[EXERCISE DATA — start]

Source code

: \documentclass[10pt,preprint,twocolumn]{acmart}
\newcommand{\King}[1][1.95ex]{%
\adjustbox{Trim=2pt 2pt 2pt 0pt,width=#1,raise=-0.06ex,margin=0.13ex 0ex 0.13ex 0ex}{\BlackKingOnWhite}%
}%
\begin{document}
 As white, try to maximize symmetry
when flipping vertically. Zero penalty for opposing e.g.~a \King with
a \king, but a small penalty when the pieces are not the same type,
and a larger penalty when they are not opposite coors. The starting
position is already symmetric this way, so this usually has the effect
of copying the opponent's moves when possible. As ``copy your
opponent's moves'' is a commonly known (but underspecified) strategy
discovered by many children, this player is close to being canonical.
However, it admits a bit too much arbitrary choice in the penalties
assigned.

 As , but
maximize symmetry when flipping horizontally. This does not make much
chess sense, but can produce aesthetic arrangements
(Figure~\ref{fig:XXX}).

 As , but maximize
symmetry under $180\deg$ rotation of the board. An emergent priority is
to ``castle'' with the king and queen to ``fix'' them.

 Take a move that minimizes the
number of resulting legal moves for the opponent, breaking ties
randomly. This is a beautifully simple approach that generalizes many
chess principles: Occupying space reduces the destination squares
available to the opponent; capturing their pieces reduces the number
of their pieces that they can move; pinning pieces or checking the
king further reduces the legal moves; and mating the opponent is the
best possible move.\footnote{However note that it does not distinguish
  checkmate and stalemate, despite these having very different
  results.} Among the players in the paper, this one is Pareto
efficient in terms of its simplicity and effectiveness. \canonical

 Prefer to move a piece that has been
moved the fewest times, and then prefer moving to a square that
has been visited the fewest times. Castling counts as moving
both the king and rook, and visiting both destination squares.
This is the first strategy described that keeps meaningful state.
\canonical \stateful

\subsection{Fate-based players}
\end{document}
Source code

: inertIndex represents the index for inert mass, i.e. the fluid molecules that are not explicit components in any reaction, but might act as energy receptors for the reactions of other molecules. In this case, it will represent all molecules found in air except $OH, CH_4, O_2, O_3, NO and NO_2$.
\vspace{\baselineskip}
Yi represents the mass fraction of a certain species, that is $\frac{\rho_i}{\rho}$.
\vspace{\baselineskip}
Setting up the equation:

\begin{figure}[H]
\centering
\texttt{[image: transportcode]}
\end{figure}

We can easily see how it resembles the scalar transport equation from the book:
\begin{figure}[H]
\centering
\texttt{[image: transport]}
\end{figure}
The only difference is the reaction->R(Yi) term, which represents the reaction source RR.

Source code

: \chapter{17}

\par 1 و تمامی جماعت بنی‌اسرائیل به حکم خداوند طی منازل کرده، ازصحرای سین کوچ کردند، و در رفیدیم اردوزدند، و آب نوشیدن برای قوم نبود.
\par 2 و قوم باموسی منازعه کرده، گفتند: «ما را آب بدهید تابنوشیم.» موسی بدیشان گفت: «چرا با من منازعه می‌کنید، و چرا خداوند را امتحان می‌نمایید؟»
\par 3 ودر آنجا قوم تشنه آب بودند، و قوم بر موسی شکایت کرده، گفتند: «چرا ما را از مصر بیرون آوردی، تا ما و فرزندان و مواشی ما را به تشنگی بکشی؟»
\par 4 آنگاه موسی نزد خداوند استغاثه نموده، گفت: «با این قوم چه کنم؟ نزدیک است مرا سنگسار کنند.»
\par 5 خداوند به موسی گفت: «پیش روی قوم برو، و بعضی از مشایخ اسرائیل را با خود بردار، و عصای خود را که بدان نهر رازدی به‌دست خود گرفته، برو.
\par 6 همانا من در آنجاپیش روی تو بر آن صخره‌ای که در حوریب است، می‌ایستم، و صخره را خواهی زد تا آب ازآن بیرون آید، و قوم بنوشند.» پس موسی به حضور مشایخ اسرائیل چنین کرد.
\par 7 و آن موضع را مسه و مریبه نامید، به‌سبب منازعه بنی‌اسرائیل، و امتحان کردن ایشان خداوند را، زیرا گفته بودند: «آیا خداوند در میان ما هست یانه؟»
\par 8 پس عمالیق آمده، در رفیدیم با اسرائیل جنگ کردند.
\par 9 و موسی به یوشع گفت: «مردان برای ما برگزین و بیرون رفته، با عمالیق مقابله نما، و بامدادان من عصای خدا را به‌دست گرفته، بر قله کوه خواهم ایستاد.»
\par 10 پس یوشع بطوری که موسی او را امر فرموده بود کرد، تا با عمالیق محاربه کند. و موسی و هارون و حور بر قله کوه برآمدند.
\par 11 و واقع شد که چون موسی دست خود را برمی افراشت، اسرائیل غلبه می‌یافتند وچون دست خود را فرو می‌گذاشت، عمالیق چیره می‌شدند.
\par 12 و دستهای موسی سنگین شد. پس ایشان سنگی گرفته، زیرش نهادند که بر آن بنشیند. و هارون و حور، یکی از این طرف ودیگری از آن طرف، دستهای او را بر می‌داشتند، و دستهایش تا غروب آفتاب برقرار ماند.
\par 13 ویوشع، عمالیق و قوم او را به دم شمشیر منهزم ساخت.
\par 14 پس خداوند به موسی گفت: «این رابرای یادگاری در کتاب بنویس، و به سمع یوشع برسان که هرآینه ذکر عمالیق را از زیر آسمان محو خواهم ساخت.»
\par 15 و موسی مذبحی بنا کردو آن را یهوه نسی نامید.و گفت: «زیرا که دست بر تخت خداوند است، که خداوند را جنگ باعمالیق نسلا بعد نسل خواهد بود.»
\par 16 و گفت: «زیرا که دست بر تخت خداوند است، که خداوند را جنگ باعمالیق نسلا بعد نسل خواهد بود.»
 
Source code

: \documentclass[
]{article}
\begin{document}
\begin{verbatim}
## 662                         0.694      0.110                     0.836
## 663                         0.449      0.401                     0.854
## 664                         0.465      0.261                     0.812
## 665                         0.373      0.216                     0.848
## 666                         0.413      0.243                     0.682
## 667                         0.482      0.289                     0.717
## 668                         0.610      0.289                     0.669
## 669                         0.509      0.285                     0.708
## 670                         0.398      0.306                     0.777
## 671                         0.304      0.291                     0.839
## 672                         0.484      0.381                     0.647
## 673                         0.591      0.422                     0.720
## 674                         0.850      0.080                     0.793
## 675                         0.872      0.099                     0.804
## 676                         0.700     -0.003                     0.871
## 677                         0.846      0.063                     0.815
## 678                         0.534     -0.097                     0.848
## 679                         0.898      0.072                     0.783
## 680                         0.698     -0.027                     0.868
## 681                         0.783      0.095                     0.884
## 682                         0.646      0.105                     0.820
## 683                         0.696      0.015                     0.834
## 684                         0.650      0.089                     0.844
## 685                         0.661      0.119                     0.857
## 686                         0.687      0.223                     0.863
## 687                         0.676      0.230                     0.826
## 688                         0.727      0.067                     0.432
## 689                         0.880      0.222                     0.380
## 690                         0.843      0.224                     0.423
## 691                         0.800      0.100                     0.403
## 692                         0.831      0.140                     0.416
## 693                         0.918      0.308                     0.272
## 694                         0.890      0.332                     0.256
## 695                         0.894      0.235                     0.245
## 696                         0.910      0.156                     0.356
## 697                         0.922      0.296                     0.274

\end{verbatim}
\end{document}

[EXERCISE DATA — finish]

● EXERCISE AIM: Within the data above, tally every line that has "canonical" in it. Answer with the number only.

● THE COMPLETED TASK: 3